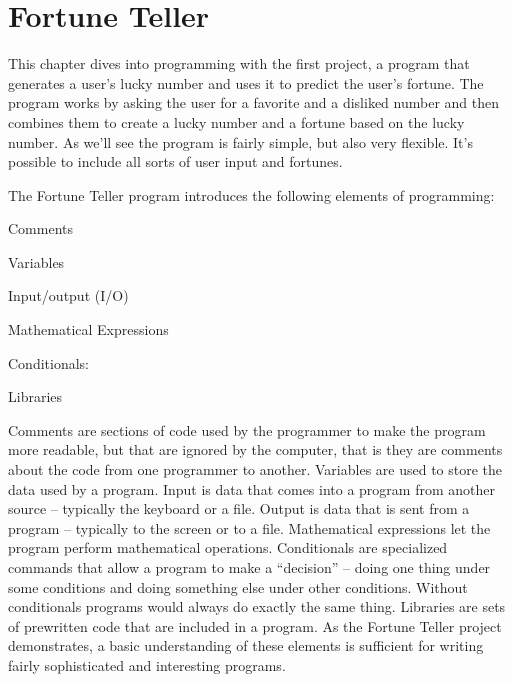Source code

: 
\chapter{Fortune Teller}\label{ch:fortune}


This chapter dives into programming with the first project, a program that generates a user's lucky number and uses it to predict the user's fortune.  The program works by asking the user for a favorite and a disliked number and then combines them to create a lucky number and a fortune based on the lucky number.  As we'll see the program is fairly simple, but also very flexible. It's possible to include all sorts of user input and fortunes.

The Fortune Teller program introduces the following elements of programming:
\begin{tight_itemize}
   \item Comments
   \item Variables
   \item Input/output (I/O)
   \item Mathematical Expressions
   \item Conditionals: 
   \item Libraries
\end{tight_itemize}

Comments are sections of code used by the programmer to make the program more readable, but that are ignored by the computer, that is they are comments about the code from one programmer to another.   Variables are used to store the data used by a program.  Input is data that comes into a program from another source -- typically the keyboard or a file.  Output is data that is sent from a program -- typically to the screen or to a file.  Mathematical expressions let the program perform mathematical operations.
Conditionals are specialized commands that allow a program to make a ``decision'' -- doing one thing under some conditions and doing something else under other conditions.  Without conditionals programs would always do exactly the same thing.   
Libraries are sets of prewritten code that are included in a program.  As the Fortune Teller project demonstrates, a basic understanding of these elements is sufficient for writing  fairly sophisticated and interesting programs.

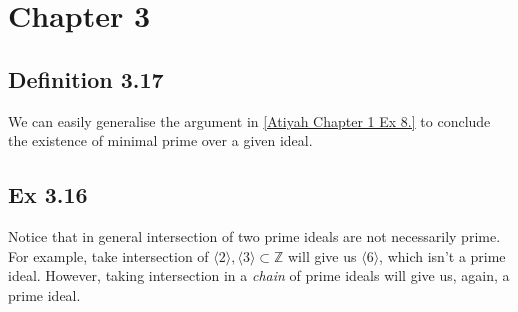 \section{Chapter 3}

\subsection{Definition 3.17}

We can easily generalise the argument in \ref{Atiyah Chapter 1 Ex 8.} to conclude the existence of minimal prime over a given ideal.

\subsection{Ex 3.16}
Notice that in general intersection of two prime ideals are not necessarily prime. For example, take intersection of $\langle 2\rangle,\langle 3\rangle\subset \mathbb Z$ will give us $\langle 6\rangle$, which isn't a prime ideal. However, taking intersection in a \textit{chain} of prime ideals will give us, again, a prime ideal. 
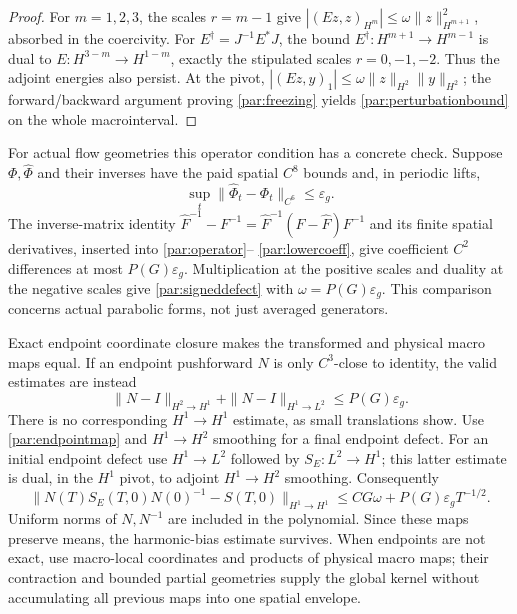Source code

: \documentclass[11pt,a4paper]{amsart}
\theoremstyle{definition}
\theoremstyle{remark}
\numberwithin{equation}{section}
\begin{document}
\begin{proof}
For $m=1,2,3$, the scales $r=m-1$ give
$|(Ez,z)_{H^m}|\le\omega\|z\|_{H^{m+1}}^2$, absorbed in the coercivity.
For $E^\dagger=J^{-1}E^*J$, the bound
$E^\dagger:H^{m+1}\to H^{m-1}$ is dual to
$E:H^{3-m}\to H^{1-m}$, exactly the stipulated scales $r=0,-1,-2$.
Thus the adjoint energies also persist. At the pivot,
$|(Ez,y)_1|\le\omega\|z\|_{H^2}\|y\|_{H^2}$; the forward/backward
argument proving \eqref{par:freezing} yields
\eqref{par:perturbationbound} on the whole macrointerval.
\end{proof}

For actual flow geometries this operator condition has a concrete check.
Suppose $\Phi,\widehat\Phi$ and their inverses have the paid spatial $C^8$
bounds and, in periodic lifts,
\begin{equation}\label{par:mapdefect}
 \sup_t\|\widehat\Phi_t-\Phi_t\|_{C^6}\le\varepsilon_g.
\end{equation}
The inverse-matrix identity
$\widehat F^{-1}-F^{-1}=\widehat F^{-1}(F-\widehat F)F^{-1}$ and its
finite spatial derivatives, inserted into \eqref{par:operator}--
\eqref{par:lowercoeff}, give coefficient $C^2$ differences at most
$P(G)\varepsilon_g$. Multiplication at the positive scales and duality at
the negative scales give \eqref{par:signeddefect} with
$\omega=P(G)\varepsilon_g$. This comparison concerns actual parabolic
forms, not just averaged generators.

Exact endpoint coordinate closure makes the transformed and physical macro
maps equal. If an endpoint pushforward $N$ is only $C^3$-close to identity,
the valid estimates are instead
\begin{equation}\label{par:endpointmap}
 \|N-I\|_{H^2\to H^1}+\|N-I\|_{H^1\to L^2}
 \le P(G)\varepsilon_g.
\end{equation}
There is no corresponding $H^1\to H^1$ estimate, as small translations show.
Use \eqref{par:endpointmap} and $H^1\to H^2$ smoothing for a final endpoint
defect. For an initial endpoint defect use $H^1\to L^2$ followed by
$S_E:L^2\to H^1$; this latter estimate is dual, in the $H^1$ pivot, to
adjoint $H^1\to H^2$ smoothing. Consequently
\begin{equation}\label{par:endpointpaid}
 \|N(T)S_E(T,0)N(0)^{-1}-S(T,0)\|_{H^1\to H^1}
 \le CG\omega+P(G)\varepsilon_gT^{-1/2}.
\end{equation}
Uniform norms of $N,N^{-1}$ are included in the polynomial. Since these
maps preserve means, the harmonic-bias estimate survives. When endpoints
are not exact, use macro-local coordinates and products of physical macro
maps; their contraction and bounded partial geometries supply the global
kernel without accumulating all previous maps into one spatial envelope.
\end{document}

========================================================================

Task: Your job is to return all lines above that hold the word "identity".

Result of the exercise:
The inverse-matrix identity
maps equal. If an endpoint pushforward $N$ is only $C^3$-close to identity,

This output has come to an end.